Por si todo ello fuera poco, Junqueras ha comparecido ante el Parlament para dar su versión del 155, y resulta que no considera delito la declaración unilateral de independencia que le acarreó 13 años de condena por sedición. Desde aquel marido que al preguntarle «¿Y tú qué harías si tu mujer te pillase en la cama con otra?», contestó: «¿Yo? Negarlo, naturalmente», no se había visto tamaña muestra de cinismo o candor. Aunque, por otra parte, ¿qué iba a decir, cuando todos vimos lo que pasó? ¿Que ha fracasado, como el entero plan independentista? Eso nunca.

¿Qué va a pasar? Pues puede pasar todo o nada. Que el lío siga creciendo hasta convertirse en caos o que unas nuevas elecciones catalanas pongan a cada uno en su sitió, o sea, digan quién ha ganado y quién ha perdido en la pelea arrabalera que tiene lugar en la escena española desde que se puso en duda la Transición y las nuevas fuerzas políticas arremetieron contra la Constitución del 78 con todo lo que representa.

Aunque es posible que nadie gane, que todos pierdan. Es lo que suele ocurrir cuando el instinto se impone a la razón, el seny a la rauxa. En Cataluña se libran hoy dos guerras: la del secesionismo contra España y la de ERC y JpC por la hegemonía en Cataluña. Lo que pueden conseguir es arruinarla.

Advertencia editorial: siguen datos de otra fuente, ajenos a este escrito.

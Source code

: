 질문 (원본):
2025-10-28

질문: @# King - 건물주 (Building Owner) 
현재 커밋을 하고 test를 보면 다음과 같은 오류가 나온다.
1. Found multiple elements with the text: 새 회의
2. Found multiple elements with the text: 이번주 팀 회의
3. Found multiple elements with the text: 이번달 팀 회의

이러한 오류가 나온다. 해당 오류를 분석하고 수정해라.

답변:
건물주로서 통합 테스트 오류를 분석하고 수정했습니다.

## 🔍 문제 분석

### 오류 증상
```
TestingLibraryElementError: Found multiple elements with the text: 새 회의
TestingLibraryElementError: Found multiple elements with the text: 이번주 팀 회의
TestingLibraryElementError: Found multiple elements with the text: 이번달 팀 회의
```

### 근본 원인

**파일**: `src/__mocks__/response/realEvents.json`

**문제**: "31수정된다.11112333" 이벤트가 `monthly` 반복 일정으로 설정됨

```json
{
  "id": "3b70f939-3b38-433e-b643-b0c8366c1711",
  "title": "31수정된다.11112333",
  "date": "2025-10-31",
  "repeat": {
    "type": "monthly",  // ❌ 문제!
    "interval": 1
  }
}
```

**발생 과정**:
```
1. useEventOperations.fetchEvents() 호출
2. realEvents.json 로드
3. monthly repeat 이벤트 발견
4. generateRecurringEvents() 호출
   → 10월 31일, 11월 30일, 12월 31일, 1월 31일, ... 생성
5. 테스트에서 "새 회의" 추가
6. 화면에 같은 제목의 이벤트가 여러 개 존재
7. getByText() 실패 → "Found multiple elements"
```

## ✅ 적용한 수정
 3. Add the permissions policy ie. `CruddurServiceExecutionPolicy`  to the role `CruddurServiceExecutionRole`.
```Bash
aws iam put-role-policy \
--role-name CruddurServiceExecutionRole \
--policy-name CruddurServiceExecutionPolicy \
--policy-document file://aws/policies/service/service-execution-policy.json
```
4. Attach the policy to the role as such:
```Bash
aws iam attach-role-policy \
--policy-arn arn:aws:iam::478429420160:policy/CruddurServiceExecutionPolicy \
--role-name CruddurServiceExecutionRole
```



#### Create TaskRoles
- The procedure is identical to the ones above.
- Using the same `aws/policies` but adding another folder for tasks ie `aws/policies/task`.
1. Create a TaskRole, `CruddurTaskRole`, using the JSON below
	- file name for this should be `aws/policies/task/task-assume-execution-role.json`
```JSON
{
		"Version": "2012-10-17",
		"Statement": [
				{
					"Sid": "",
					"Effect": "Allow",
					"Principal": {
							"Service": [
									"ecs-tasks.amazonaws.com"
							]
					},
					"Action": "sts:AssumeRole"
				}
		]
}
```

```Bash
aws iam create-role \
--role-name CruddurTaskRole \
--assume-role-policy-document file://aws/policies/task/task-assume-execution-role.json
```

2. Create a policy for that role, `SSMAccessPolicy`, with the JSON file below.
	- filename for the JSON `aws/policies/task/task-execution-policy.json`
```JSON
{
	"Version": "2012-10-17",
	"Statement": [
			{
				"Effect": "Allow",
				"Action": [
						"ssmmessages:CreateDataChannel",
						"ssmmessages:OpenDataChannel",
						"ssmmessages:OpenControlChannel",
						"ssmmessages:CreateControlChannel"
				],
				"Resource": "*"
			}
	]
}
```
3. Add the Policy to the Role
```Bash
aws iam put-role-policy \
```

De momento, sólo podemos decir que a Pedro Sánchez no le están saliendo las cuentas. Convencido de que podía engañar a todos, socios y rivales, se está encontrando con que sólo engaña a los que esperan sacar provecho de sus deslealtades: los nacionalistas, que confían les permita alcanzar la independencia, y la extrema izquierda, que creen tenerle amarrado para, ¡finalmente!, «cambiar España que no la conozca ni la madre que la parió» su sueño secular.

Pero también ellos pueden llevarse un chasco. Hay dos cosas que no conviene olvidar: que por peleados que estén entre ellos, al menos parte de los separatistas seguirán apoyándole porque es el único político español dispuesto a darles lo que buscan.

Y que, de no quedarle otro remedio, Sánchez también les traicionará, echando mano si es preciso del 155, para seguir durmiendo en La Moncloa y volando en el Falcon o los helicópteros. Así que abróchense los cinturones de seguridad que entramos en turbulencias.